Astar Governance v1

Overview

Since Astar launch, privileged actions have been done using a sudo approach controlled by a multisig consisting of Astar team leaders. It has worked relatively fine so far, but it’s still a sudo key. :man_shrugging:

To further decentralize the network, we’d like to get rid of it. And, of course, this is done by introducing governance mechanism.

To cut straight to the point, we intend to reuse Polkadot’s v1 governance model since it’s simple & easy to maintain, unlike OpenGov. The core idea is to further decentralize the network, but not re-invent the wheel. And Gov v1 seems like the perfect first step to take.

  • official docs: Governance V1 · Polkadot Wiki
    ( this is the part where I’m counting on the reader to check the actual linked docs & understand it :slightly_smiling_face: )

Structure

We will have the Main Council, initially consisting of Astar leaders. Once we see this in action for some time, we will look into expanding the council with members outside the team, e.g. from the ambassadors & the community.

We will have Technical Committee which includes people with deep technical understanding of the Astar network & who have been with the team for some time.

We will also have a Community Council to manage fast tracking of the dApp Staking registration, handling community treasury & UCG staking.

We will utilize conviction voting, locking of tokens, two different tracks, etc. Essentially, the things covered in the official Polkadot network Gov v1 docs will apply to us, with the main difference being in parameters.

What Does This Mean?

Essentially anyone holding ASTR token will be able to do an on-chain proposal, which can be upgraded to a referendum & enacted if passed.

Users no longer need to rely solely on the core team to propose & enact certain actions, it will all be doable on-chain.

While Main Council & Technical Committee are well described in Polkadot’s official documentation, the Community Council will be something unique to our network.

A mixed group of members (ambassadors, community, builders, core team) will be able to fast-track registering dApps into dApp staking, will be able to approve treasury grants from the community treasury, and will be able to decide who to support via UCG program.

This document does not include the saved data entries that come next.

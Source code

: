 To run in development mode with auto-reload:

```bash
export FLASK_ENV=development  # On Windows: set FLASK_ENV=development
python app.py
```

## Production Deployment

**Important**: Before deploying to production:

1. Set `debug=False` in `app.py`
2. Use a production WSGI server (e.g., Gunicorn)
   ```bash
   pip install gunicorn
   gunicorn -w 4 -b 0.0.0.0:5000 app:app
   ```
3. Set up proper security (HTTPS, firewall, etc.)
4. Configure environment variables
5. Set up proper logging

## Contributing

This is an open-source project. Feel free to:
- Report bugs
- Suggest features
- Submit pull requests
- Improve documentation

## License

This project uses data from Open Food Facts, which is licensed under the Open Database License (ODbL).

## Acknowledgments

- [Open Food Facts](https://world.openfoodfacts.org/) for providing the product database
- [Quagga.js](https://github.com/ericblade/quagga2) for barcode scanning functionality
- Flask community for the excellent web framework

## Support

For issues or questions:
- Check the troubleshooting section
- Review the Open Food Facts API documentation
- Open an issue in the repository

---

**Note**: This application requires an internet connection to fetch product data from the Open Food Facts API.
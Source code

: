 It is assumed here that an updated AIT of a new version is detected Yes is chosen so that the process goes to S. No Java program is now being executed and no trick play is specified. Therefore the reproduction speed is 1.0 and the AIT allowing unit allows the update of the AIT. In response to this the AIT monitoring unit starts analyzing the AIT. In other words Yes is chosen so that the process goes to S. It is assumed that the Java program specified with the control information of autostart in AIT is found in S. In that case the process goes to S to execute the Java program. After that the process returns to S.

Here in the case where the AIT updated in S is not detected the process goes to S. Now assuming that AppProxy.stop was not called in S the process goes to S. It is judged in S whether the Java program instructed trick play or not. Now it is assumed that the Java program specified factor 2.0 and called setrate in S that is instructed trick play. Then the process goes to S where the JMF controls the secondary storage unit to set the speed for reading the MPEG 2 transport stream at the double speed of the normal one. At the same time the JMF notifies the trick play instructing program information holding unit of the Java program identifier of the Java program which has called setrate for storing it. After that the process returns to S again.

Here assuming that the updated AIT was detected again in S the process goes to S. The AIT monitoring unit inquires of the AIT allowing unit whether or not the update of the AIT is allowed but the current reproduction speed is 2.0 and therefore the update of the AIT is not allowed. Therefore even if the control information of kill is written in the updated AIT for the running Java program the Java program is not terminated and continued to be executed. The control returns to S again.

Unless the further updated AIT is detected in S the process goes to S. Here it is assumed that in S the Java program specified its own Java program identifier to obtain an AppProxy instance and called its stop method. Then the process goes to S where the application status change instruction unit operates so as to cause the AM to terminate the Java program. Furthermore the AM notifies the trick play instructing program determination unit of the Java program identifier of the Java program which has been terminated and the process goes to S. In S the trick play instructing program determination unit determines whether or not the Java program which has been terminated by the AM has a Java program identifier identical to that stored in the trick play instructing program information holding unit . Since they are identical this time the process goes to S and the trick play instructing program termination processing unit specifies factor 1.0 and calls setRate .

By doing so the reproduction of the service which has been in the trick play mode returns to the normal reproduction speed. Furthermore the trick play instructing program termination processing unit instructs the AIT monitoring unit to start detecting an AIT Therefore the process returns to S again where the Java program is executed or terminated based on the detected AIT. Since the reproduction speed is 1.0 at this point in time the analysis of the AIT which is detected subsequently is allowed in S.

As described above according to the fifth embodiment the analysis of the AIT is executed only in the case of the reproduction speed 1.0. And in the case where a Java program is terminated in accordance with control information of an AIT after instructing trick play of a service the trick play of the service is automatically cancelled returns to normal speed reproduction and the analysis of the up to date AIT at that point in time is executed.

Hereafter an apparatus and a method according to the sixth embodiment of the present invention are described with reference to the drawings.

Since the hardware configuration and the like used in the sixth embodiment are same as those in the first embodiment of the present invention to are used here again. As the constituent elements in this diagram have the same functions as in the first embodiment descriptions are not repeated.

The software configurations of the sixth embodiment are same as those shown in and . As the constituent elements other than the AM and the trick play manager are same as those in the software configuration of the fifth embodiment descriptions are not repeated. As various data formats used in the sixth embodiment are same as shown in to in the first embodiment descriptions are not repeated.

All of the actions that are doable by the Community Council will still be doable via public referendum - I’d like to emphasize that even though the Community Council can fast-track dApp registration, this action can be done just the same via a public referendum. It is not possible for the Community Council to block (nor to unregister) dApp from dApp staking.

Relationship With The Hoon’s Governance Proposal

The primary goal of Gov v1 proposal is to further decentralize the network, and lay out the foundation to get rid of the sudo. This model has been tested & is used by the majority of parachains on Polkadot. It’s battle-proven, with known weaknesses & is relatively easy to integrate and to get started with.

Of course, it isn’t perfect, but it’s much better than having a sudo multisig.

That being said, it does not conflict with the proposal made by Hoon (here). That proposal still has a long road ahead of it, from finishing tech design, implementation, testing, Shiden integration & testing, etc.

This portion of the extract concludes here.